▶ [Task inputs]
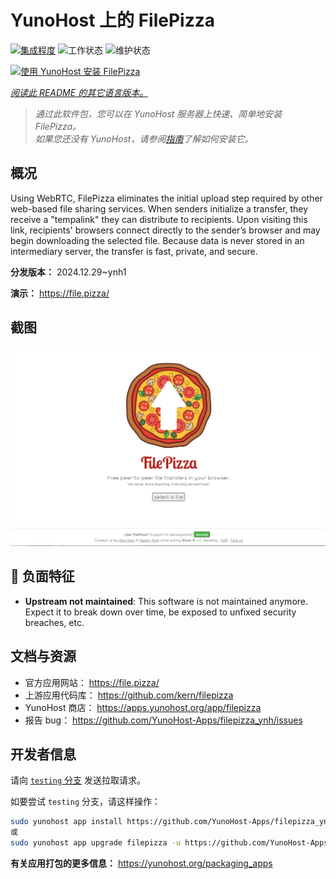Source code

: <!--
注意：此 README 由 <https://github.com/YunoHost/apps/tree/master/tools/readme_generator> 自动生成
请勿手动编辑。
-->

# YunoHost 上的 FilePizza

[![集成程度](https://apps.yunohost.org/badge/integration/filepizza)](https://ci-apps.yunohost.org/ci/apps/filepizza/)
![工作状态](https://apps.yunohost.org/badge/state/filepizza)
![维护状态](https://apps.yunohost.org/badge/maintained/filepizza)

[![使用 YunoHost 安装 FilePizza](https://install-app.yunohost.org/install-with-yunohost.svg)](https://install-app.yunohost.org/?app=filepizza)

*[阅读此 README 的其它语言版本。](./ALL_README.md)*

> *通过此软件包，您可以在 YunoHost 服务器上快速、简单地安装 FilePizza。*  
> *如果您还没有 YunoHost，请参阅[指南](https://yunohost.org/install)了解如何安装它。*

## 概况

Using WebRTC, FilePizza eliminates the initial upload step required by other web-based file sharing services. When senders initialize a transfer, they receive a "tempalink" they can distribute to recipients. Upon visiting this link, recipients' browsers connect directly to the sender’s browser and may begin downloading the selected file. Because data is never stored in an intermediary server, the transfer is fast, private, and secure.

**分发版本：** 2024.12.29~ynh1

**演示：** <https://file.pizza/>

## 截图

![FilePizza 的截图](./doc/screenshots/screenshot.png)

## :red_circle: 负面特征

- **Upstream not maintained**: This software is not maintained anymore. Expect it to break down over time, be exposed to unfixed security breaches, etc.

## 文档与资源

- 官方应用网站： <https://file.pizza/>
- 上游应用代码库： <https://github.com/kern/filepizza>
- YunoHost 商店： <https://apps.yunohost.org/app/filepizza>
- 报告 bug： <https://github.com/YunoHost-Apps/filepizza_ynh/issues>

## 开发者信息

请向 [`testing` 分支](https://github.com/YunoHost-Apps/filepizza_ynh/tree/testing) 发送拉取请求。

如要尝试 `testing` 分支，请这样操作：

```bash
sudo yunohost app install https://github.com/YunoHost-Apps/filepizza_ynh/tree/testing --debug
或
sudo yunohost app upgrade filepizza -u https://github.com/YunoHost-Apps/filepizza_ynh/tree/testing --debug
```

**有关应用打包的更多信息：** <https://yunohost.org/packaging_apps>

▶ [Work request]
The listing above holds a line with "Using WebRTC, FilePizza" and a line with "## :red_circle: 负面特征". Print the stretch from the first through the second, exactly and alone.

▶ [Written solution]
Using WebRTC, FilePizza eliminates the initial upload step required by other web-based file sharing services. When senders initialize a transfer, they receive a "tempalink" they can distribute to recipients. Upon visiting this link, recipients' browsers connect directly to the sender’s browser and may begin downloading the selected file. Because data is never stored in an intermediary server, the transfer is fast, private, and secure.

**分发版本：** 2024.12.29~ynh1

**演示：** <https://file.pizza/>

## 截图

![FilePizza 的截图](./doc/screenshots/screenshot.png)

## :red_circle: 负面特征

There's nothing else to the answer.